## Task statement
Scan the entries and state how many lines contain "parts". Write no other text.
────────────────────────────────────────
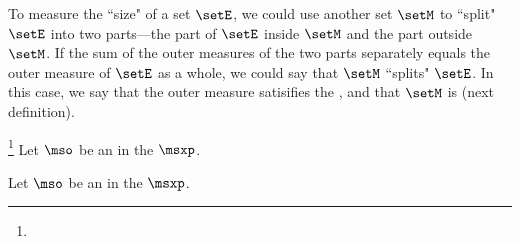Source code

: {To measure the ``size" of a set $\setE$, we could use another set $\setM$ to ``split" $\setE$ into 
two parts---the part of $\setE$ inside $\setM$ and the part outside $\setM$.
If the sum of the outer measures of the two parts separately equals the outer measure of $\setE$
as a whole, we could say that $\setM$ ``splits" $\setE$.
In this case, we say that the outer measure satisifies the ,
and that $\setM$ is  (next definition).
\begin{definition}
\label{def:mso_m}
\footnote{
  }
Let $\mso$ be an  in the  $\msxp$.
\end{definition}

\begin{definition}
\label{def:null_set}
Let $\mso$ be an  in the  $\msxp$.
\end{definition}

}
────────────────────────────────────────
## Solution
2